1) Après une montée en puissance typiquement grandiose, le côté un peu trop élégant et fabriqué d'une rivalité construite beaucoup plus sur le respect mutuel et une saine compétition que ce que les gens voudraient, et la piste pratique après la pause internationale vers un affrontement gargantuesque le samedi midi. entre le premier et le deuxième de la Premier League, il convenait de voir Pep Guardiola et Jurgen Klopp revenir à égalité après 100 minutes de bataille supplémentaires. Les deux peuvent prétendre être parmi les meilleurs que le sport ait jamais produit, mais après un match nul 1-1 entre les deux meilleures équipes du pays ces dernières années, Lightning McQueen reste clairement le GOAT.
2) C'était un match curieux, peut-être mieux résumé par l'annonce de l'homme du match comme Jeremy Doku contre le tannoy du stade Etihad, peu de temps avant que Gary Neville ne nomme Trent Alexander-Arnold – il n'y a pas assez de temps pour entrer dans le « numéro opposé » » débat – comme son choix.

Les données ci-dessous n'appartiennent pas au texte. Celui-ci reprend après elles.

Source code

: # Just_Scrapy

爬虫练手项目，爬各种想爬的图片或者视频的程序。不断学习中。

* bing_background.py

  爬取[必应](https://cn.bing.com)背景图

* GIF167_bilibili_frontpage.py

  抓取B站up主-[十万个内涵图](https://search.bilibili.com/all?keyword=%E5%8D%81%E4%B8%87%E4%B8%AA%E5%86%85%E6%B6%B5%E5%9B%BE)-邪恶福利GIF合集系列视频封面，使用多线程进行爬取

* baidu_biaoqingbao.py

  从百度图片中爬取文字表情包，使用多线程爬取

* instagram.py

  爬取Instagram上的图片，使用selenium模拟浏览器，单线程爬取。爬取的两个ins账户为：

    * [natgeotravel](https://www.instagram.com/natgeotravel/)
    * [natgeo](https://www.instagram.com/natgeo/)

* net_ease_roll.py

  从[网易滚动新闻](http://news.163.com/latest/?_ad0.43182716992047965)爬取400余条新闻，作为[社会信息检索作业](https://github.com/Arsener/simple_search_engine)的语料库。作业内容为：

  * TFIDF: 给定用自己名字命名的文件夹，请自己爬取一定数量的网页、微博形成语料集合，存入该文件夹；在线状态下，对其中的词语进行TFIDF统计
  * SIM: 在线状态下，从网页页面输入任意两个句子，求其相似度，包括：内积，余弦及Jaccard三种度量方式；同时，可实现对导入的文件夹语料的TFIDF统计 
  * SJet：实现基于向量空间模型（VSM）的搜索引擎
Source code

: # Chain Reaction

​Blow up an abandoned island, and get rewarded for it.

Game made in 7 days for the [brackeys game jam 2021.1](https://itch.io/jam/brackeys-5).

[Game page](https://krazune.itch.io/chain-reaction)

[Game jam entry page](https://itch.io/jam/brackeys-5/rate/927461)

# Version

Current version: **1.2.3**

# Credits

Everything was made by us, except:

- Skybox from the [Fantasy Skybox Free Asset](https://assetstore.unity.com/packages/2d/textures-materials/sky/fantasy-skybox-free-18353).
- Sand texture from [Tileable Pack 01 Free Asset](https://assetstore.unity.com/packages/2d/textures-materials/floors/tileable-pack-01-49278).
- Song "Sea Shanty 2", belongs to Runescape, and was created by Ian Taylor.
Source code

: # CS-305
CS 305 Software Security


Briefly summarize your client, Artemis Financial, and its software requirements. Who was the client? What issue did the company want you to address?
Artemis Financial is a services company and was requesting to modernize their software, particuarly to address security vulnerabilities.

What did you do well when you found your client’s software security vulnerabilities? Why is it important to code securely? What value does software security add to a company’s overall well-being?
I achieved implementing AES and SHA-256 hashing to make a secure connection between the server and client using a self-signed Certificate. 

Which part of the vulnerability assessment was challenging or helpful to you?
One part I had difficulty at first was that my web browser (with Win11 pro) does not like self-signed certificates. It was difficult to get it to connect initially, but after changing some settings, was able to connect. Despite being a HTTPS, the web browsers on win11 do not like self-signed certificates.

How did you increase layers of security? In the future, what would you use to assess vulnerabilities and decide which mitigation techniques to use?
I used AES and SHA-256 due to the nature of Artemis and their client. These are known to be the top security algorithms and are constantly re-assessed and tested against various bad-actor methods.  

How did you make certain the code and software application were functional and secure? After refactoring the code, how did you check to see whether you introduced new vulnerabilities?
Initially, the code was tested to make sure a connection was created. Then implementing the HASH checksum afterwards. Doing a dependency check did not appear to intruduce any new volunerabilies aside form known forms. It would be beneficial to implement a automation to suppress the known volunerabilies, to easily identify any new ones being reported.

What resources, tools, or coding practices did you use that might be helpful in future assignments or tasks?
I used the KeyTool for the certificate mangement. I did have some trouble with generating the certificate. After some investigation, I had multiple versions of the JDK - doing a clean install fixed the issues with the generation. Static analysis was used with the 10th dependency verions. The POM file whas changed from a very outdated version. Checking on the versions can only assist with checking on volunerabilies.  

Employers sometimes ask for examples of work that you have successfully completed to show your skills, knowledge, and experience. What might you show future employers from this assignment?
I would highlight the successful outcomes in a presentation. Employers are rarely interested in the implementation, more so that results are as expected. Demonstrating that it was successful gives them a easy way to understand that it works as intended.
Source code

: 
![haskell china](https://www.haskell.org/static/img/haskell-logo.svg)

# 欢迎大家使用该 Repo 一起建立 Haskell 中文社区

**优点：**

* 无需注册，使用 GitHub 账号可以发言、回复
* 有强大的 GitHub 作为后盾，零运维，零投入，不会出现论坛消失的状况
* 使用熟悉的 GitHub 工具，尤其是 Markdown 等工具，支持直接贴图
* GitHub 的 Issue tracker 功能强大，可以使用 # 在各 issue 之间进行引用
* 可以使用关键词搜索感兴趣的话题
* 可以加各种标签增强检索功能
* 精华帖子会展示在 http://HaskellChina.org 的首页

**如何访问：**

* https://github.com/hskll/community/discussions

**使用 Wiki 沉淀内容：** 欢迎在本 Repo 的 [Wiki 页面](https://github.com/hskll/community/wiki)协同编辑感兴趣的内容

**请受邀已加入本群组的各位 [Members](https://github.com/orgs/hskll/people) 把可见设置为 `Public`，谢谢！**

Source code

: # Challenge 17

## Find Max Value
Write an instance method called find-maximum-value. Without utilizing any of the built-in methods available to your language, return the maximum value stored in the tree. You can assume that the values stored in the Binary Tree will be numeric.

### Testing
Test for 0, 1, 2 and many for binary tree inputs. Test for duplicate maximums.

Et les deux étaient des choix justes. Doku était la menace persistante du match, électrique sur la gauche avec plus d'occasions créées que quiconque, plus de dribbles réalisés (11) que les 26 autres joueurs réunis (10) et plus de tacles réalisés que n'importe quel joueur, à l'exception de Bernardo Silva ; Alexander-Arnold a marqué un sublime égaliseur, a mené le match pour les interceptions et a tenu bon dans ce face-à-face après quelques premiers instants fragiles.
Ce contraste entre les opinions convenait à un match dans lequel la perspective serait reine lors de l’examen du résultat. Manchester City et Liverpool ont autant de raisons de voir cela comme un point gagné que deux points perdus, en fonction de l'agenda qu...
[Courte citation de 8% de l'article original]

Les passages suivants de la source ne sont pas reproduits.